They placed Tahlad's body in a crypt in the center of the jungle and began construction of a great city around it. They named this land Sharath, which means "promised land". Here, in Sharath's jungles, the Dhe'nar government developed to what it is today.

The people were divided into four castes: the worker caste, the warrior caste, the temple caste, and the warlock caste. Each caste served an important role in their society and worked with each other in their goals.

The city of Sharath grew into a sprawling mecca. The Great Temple was built, along with the Tower of Arcane Arts. Shialos du S'karli, The Library of the Way, was built, in it was placed tomes documenting the teachings of Noi'sho'rah and the Arkati.

V. The Fall of Sharath (30,000 - 25,000 years ago)

Over time, the Dhe'nar fell victim to the same circumstances that drove them away from the elves so many years ago. The Temple, the Magi, and the Warrior castes began to vie for power internally and the political treachery that ensued was devastating. In a bold political move, the Priests of the temple proclaimed that they themselves were "gods" and that their wishes were to be followed over all others. Though there were many opposed to this, any who disagreed with the temple were brutally sacrificed to set an example for the others, and thus over time most of the temple's opponents were either slain or went into hiding. The Temple's priests sealed the library, Shialos du S'karli, and the entrance was hidden. To go anywhere near the library would mean certain death at a priest's hands.

VI. The Great Fire (25,000 years ago)

On one fateful day, the High Priest announced that the Dhe'nar were to be blessed by the heavens. Almost all of the Dhe'nar gathered around the base of the Temple to await the celebration. The resulting horror that ensued had been predicted 30,000 years earlier by Noi'sho'rah; divided by petty bickering, the Dhe'nar would fall.

Screams of fear were quickly quieted as fire fell from the heavens and the earth opened up beneath the feet of the unfaithful. For 50 days and nights fire rained down upon the jungle of Sharath. A great mountain pierced the heart of the city, destroying everything the Dhe'nar had created. Almost ninety percent of the Dhe'nar died in the cataclysm. Those few who had not attended the gathering were the sole survivors. It is said that these few had remembered the prophecy of doom, and had hidden in the jungles to avoid questions about why they would not attend the ill-fated celebration.

When the fires finally ended, the survivors emerged from the jungle caverns to see that a great mountain stood where their city had once reigned. Oddly, the jungle around them was still there. Every tree, every shrub, was standing as if nothing happened. However, upon closer inspection, the survivors discovered that the jungle was composed entirely of gray-black ash. Ever since, Sharath has been known as the Forest of Ash.

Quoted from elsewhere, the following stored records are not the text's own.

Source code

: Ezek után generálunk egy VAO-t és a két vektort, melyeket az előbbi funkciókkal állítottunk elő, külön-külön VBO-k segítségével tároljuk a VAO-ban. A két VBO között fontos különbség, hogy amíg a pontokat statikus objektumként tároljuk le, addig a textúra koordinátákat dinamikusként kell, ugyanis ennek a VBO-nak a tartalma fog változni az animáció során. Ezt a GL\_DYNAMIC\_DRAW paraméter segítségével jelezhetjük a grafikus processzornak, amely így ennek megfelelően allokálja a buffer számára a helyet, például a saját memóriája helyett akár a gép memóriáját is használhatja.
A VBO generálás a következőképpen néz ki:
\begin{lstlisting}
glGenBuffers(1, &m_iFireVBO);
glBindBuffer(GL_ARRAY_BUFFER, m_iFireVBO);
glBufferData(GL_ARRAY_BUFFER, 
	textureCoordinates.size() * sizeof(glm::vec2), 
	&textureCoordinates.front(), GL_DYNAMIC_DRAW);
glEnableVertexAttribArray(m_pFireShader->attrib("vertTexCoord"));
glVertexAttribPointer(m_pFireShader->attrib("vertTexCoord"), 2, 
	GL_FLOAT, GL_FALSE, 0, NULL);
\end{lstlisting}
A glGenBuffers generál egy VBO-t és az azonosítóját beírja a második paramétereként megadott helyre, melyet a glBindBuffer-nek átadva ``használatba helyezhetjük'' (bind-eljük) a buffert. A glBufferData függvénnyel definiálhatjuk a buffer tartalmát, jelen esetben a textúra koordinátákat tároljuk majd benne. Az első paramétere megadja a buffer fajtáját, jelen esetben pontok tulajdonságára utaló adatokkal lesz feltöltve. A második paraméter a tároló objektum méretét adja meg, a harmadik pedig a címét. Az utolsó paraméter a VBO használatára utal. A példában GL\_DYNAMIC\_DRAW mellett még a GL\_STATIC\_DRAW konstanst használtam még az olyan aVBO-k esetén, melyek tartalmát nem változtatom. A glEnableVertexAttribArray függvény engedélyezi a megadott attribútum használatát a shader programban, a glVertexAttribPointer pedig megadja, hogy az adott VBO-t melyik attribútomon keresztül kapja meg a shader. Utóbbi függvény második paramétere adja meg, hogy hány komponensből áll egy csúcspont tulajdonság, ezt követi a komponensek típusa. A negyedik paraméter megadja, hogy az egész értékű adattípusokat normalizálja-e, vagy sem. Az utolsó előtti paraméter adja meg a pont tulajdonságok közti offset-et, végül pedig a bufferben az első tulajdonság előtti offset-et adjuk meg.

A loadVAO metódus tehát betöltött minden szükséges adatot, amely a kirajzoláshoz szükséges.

VII. The Rebuilding (25,000 - 20,000 years ago)

Within the rubble of the fallen city, the Dhe'nar survivors found the entrance to Shialos du S'karli. They committed the information in the books to memory, reciting the verses over and over so that they could pass the information down through the generations, that it would never be lost again.

Realizing their true heritage, once again the Dhe'nar begin to rebuild. The Great Mountain and the maze of caverns underneath become their home. Because of their small numbers, they developed the stealth and merciless raiding parties that later became a hallmark of their society. They learned to take slaves to augment the worker caste. Slowly the government was restored to power, this time with a group, the Obsidian Council, to guide the way.

Under new rule and with renewed vigor and sense of purpose, the Dhe'nar rebuilt their homeland, and grew in power and purpose. To this day the Dhe'nar remain undefeated in battle, and they have never forgotten what Noi'sho'rah taught them, or the promises they make to themselves each day.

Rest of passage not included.